Brandneu in der Ausstellung ist Bakirs Antwort auf das Wittstadt-Schneewittchen und das Horrorwittchen. Seine Version heißt „Coolwittchen“, ist grazil und charmant und wird von sieben Kavalieren begleitet. Gentlemen-like stehen die lustigen Gesellen mit getrimmtem Oberlippenbart, roter Zipfelmütze, Fliege und Spazierstock in Reih und Glied neben ihrer Dame.
Unweit entfernt lassen sieben Coolwittchen (Druck auf Papier) in gleicher Gestalt doch unterschiedlicher Farbe schmunzeln. Das Weihnachtsmotiv „Lebkuchen-Schneewittchen mit Zwergen“ mutet nostalgisch an. Wie das rot-weiße „Lohr am Main gestrickt“ ist es auf Holz gearbeitet. Daneben formieren sich sieben hüpfende und purzelnde Zwerge zur Zahl 2016.
An der gegenüber liegenden Seite findet sich die vierteilige Serie an Zeichnungen in Tusche und Aquarellfarben mit Panoramen von der neuen Mainbrücke über die Turmstraße zur alten Brücke oder vom Schloss entlang der Hauptstraße zum Main. Drucke hinter Acrylglas zeigen Innenstadt-Motive wie den Bayersturm, das Schloss, den Brunnen am Unteren Marktplatz oder alte Fachwerkhäuser.

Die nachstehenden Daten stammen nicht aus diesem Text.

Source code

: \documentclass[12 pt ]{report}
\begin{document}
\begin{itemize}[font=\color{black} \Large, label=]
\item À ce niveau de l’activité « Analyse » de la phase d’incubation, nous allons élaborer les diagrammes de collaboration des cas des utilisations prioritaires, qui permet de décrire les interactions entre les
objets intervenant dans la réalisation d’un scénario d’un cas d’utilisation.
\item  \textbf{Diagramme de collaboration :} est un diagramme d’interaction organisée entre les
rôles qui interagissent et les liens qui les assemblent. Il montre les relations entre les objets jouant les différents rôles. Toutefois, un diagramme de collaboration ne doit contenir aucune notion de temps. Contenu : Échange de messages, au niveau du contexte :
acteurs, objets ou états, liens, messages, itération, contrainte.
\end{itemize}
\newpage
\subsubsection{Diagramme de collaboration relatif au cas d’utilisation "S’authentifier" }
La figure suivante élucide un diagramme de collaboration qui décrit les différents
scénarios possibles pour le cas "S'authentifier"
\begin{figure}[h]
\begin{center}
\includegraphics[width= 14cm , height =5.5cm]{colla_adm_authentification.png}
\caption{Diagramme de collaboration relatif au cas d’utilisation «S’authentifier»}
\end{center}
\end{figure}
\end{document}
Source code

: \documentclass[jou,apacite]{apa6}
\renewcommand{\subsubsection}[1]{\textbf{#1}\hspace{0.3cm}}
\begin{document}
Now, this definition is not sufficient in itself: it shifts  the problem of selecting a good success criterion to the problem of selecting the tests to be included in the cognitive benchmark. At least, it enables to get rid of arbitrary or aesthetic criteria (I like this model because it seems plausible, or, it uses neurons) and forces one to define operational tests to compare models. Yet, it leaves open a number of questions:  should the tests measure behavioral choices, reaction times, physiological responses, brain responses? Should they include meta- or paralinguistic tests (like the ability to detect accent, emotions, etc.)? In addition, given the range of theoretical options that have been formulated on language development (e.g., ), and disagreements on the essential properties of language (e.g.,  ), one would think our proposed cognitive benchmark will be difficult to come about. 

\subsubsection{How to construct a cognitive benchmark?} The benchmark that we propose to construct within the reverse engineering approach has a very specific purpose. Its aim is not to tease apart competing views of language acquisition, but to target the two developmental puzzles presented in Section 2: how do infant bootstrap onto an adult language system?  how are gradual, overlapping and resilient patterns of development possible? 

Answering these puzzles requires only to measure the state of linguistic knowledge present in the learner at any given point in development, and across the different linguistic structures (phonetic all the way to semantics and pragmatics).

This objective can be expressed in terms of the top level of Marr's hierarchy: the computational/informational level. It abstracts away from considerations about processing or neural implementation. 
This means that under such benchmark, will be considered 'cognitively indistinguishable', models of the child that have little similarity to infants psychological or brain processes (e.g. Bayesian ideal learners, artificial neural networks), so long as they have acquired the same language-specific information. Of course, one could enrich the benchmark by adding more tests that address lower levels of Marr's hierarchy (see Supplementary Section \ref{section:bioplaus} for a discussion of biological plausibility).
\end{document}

Lohrer Sehenswürdigkeiten hat Bakir auch in seiner Postkarten-Serie festgehalten. In sie hat er die Worte „Schneewittchenstadt“ und „Lohr“ integriert.
„Ich habe noch viele Ideen im Kopf, die ich umsetzen möchte,“ sagt der Künstler.
Medienpartner der Ausstellung ist das Verlagshaus Main Echo. Redaktionsleiterin Renate Ries ging in ihrer Ansprache auf Gemeinsamkeiten vom Roten Platz in Moskau und dem Schlossplatz in Lohr ein.
Laut dem Künstler hat er Ersteren gar nicht richtig wahrgenommen, den in Lohr jedoch mit den neugierigen Augen eines Fremden. „So hat er ihn auch künstlerisch umgesetzt. Er hat Häuserfassaden charmant aufeinander abgestimmt und manche krumme Linie gerade gemacht“, sagte Ries.
Sergey Bakir war Tänzer in Moskau. Wegen Gelenksproblemen musste der heute 42-Jährige seinen Beruf aufgeben. Er studierte an der Hochschule für Kultur in Moskau und arbeitete als Marketingdirektor in einer Moskauer Firma. 2010 zog er mit seiner Frau Yulia nach Lohr. Sie war in der russischen Hauptstadt im Controlling bei Bosch Rexroth tätig und erhielt eine Stelle im Lohrer Unternehmen.
„Vor unserem Umzug habe ich am Moskauer Goethe-Institut einen Intensivkurs in Deutsch gemacht“, erzählt Sergey Bakir. Die deutsche Grammatik sei ihm nicht leicht gefallen. 2011 bildete er sich an der Städelschule in Frankfurt in Kunst weiter und ergänzte im Jahr darauf seine Studien in altmeisterlicher und klassischer Technik. Vor dreieinhalb Jahren eröffnete er in der Meistergasse sein Atelier ArtBakir.
Die Ausstellung im Alten Rathaus ist bis 10. Dezember zu sehen. Öffnungszeiten sind Montag bis Freitag von 12 Uhr 30 bis 19 Uhr, Samstag und Sonntag von 10 bis 18 Uhr.